Stored data:
________
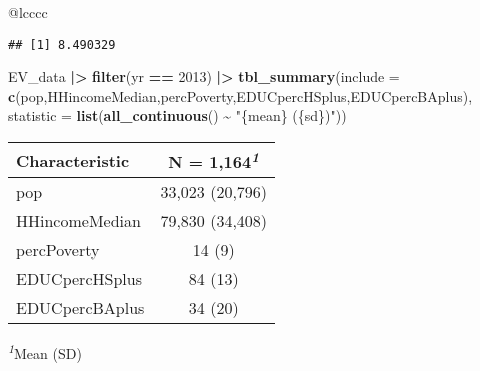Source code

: \documentclass[
]{article}
\newenvironment{Shaded}{\begin{snugshade}}{\end{snugshade}}
\newcommand{\AttributeTok}[1]{\textcolor[rgb]{0.13,0.29,0.53}{#1}}
\newcommand{\DecValTok}[1]{\textcolor[rgb]{0.00,0.00,0.81}{#1}}
\newcommand{\FunctionTok}[1]{\textcolor[rgb]{0.13,0.29,0.53}{\textbf{#1}}}
\newcommand{\NormalTok}[1]{#1}
\newcommand{\SpecialCharTok}[1]{\textcolor[rgb]{0.81,0.36,0.00}{\textbf{#1}}}
\newcommand{\StringTok}[1]{\textcolor[rgb]{0.31,0.60,0.02}{#1}}
\begin{document}
\begin{table}[t]
\begin{tabular*}{\linewidth}{@{\extracolsep{\fill}}lcccc}
\begin{Shaded}
\end{Shaded}

\begin{verbatim}
## [1] 8.490329
\end{verbatim}

\begin{Shaded}
\begin{Highlighting}[]
\NormalTok{EV\_data }\SpecialCharTok{|\textgreater{}} \FunctionTok{filter}\NormalTok{(yr }\SpecialCharTok{==} \DecValTok{2013}\NormalTok{) }\SpecialCharTok{|\textgreater{}} \FunctionTok{tbl\_summary}\NormalTok{(}\AttributeTok{include =} \FunctionTok{c}\NormalTok{(pop,HHincomeMedian,percPoverty,EDUCpercHSplus,EDUCpercBAplus),}
                       \AttributeTok{statistic =} \FunctionTok{list}\NormalTok{(}\FunctionTok{all\_continuous}\NormalTok{() }\SpecialCharTok{\textasciitilde{}} \StringTok{"\{mean\} (\{sd\})"}\NormalTok{))}
\end{Highlighting}
\end{Shaded}

\begin{table}[t]
\fontsize{12.0pt}{14.4pt}\selectfont
\begin{tabular*}{\linewidth}{@{\extracolsep{\fill}}lc}
\toprule
\textbf{Characteristic} & \textbf{N = 1,164}\textsuperscript{\textit{1}} \\ 
\midrule\addlinespace[2.5pt]
pop & 33,023 (20,796) \\ 
HHincomeMedian & 79,830 (34,408) \\ 
percPoverty & 14 (9) \\ 
EDUCpercHSplus & 84 (13) \\ 
EDUCpercBAplus & 34 (20) \\ 
\bottomrule
\end{tabular*}
\begin{minipage}{\linewidth}
\textsuperscript{\textit{1}}Mean (SD)\\
\end{minipage}
\end{table}


\end{tabular*}
\end{table}
\end{document}
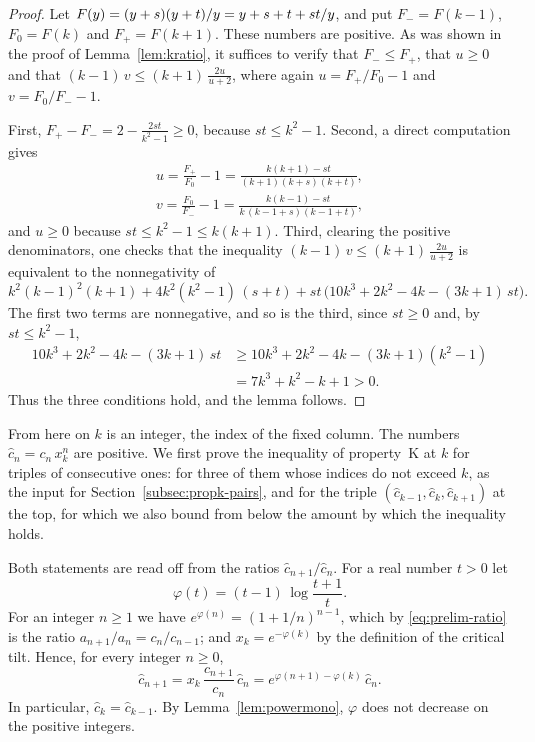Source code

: \documentclass{amsart}
\makeatletter
\theoremstyle{definition}
\theoremstyle{remark}
\numberwithin{equation}{section}
\def\subsection{\@startsection{subsection}{2}\z@{.5\linespacing\@plus.7\linespacing}{-.5em}{\normalfont\bfseries\boldmath}}
\makeatother
\begin{document}
\begin{proof}
Let $F(y)=(y+\nobreak s)(y+\nobreak t)/y=y+s+t+st/y$, and put $F_-=F(k-1)$, $F_0=F(k)$ and $F_+=F(k+1)$. These numbers are positive. As was shown in the proof of Lemma~\ref{lem:kratio}, it suffices to verify that $F_-\le F_+$, that $u\ge 0$ and that $(k-1)\,v\le(k+1)\,\frac{2u}{u+2}$, where again $u=F_+/F_0-1$ and $v=F_0/F_--1$.

First, $F_+-F_-=2-\frac{2st}{k^2-1}\ge 0$, because $st\le k^2-1$. Second, a direct computation gives
\begin{gather*}
u=\frac{F_+}{F_0}-1=\frac{k(k+1)-st}{(k+1)(k+s)(k+t)},\\
v=\frac{F_0}{F_-}-1=\frac{k(k-1)-st}{k\,(k-1+s)(k-1+t)},
\end{gather*}
and $u\ge 0$ because $st\le k^2-1\le k(k+1)$. Third, clearing the positive denominators, one checks that the inequality $(k-1)\,v\le(k+1)\,\frac{2u}{u+2}$ is equivalent to the nonnegativity of
\[
k^2(k-1)^2(k+1)+4k^2(k^2-1)\,(s+t)+st\,\bigl(10k^3+2k^2-4k-(3k+1)\,st\bigr).
\]
The first two terms are nonnegative, and so is the third, since $st\ge 0$ and, by $st\le k^2-1$,
\begin{align*}
10k^3+2k^2-4k-(3k+1)\,st&\ge 10k^3+2k^2-4k-(3k+1)(k^2-1)\\
&=7k^3+k^2-k+1>0.
\end{align*}
Thus the three conditions hold, and the lemma follows.
\end{proof}

\subsection{The numbers $\hat c_n$}\label{subsec:propk-cayley}

From here on $k$ is an integer, the index of the fixed column. The numbers $\hat c_n=c_n\,x_k^{n}$ are positive. We first prove the inequality of property~K at $k$ for triples of consecutive ones: for three of them whose indices do not exceed $k$, as the input for Section~\ref{subsec:propk-pairs}, and for the triple $(\hat c_{k-1},\hat c_k,\hat c_{k+1})$ at the top, for which we also bound from below the amount by which the inequality holds.

Both statements are read off from the ratios $\hat c_{n+1}/\hat c_n$. For a real number $t>0$ let
\[
\varphi(t)=(t-1)\,\log\frac{t+1}{t}.
\]
For an integer $n\ge 1$ we have $e^{\varphi(n)}=(1+1/n)^{n-1}$, which by \eqref{eq:prelim-ratio} is the ratio $a_{n+1}/a_n=c_n/c_{n-1}$; and $x_k=e^{-\varphi(k)}$ by the definition of the critical tilt. Hence, for every integer $n\ge 0$,
\begin{equation}\label{eq:propk-ratio}
\hat c_{n+1}=x_k\,\frac{c_{n+1}}{c_n}\,\hat c_n=e^{\varphi(n+1)-\varphi(k)}\,\hat c_n.
\end{equation}
In particular, $\hat c_k=\hat c_{k-1}$. By Lemma~\ref{lem:powermono}, $\varphi$ does not decrease on the positive integers.
\end{document}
________
Your answer must be a single number: the count of lines in the data that contain the string "proof".

Solution to this exercise
3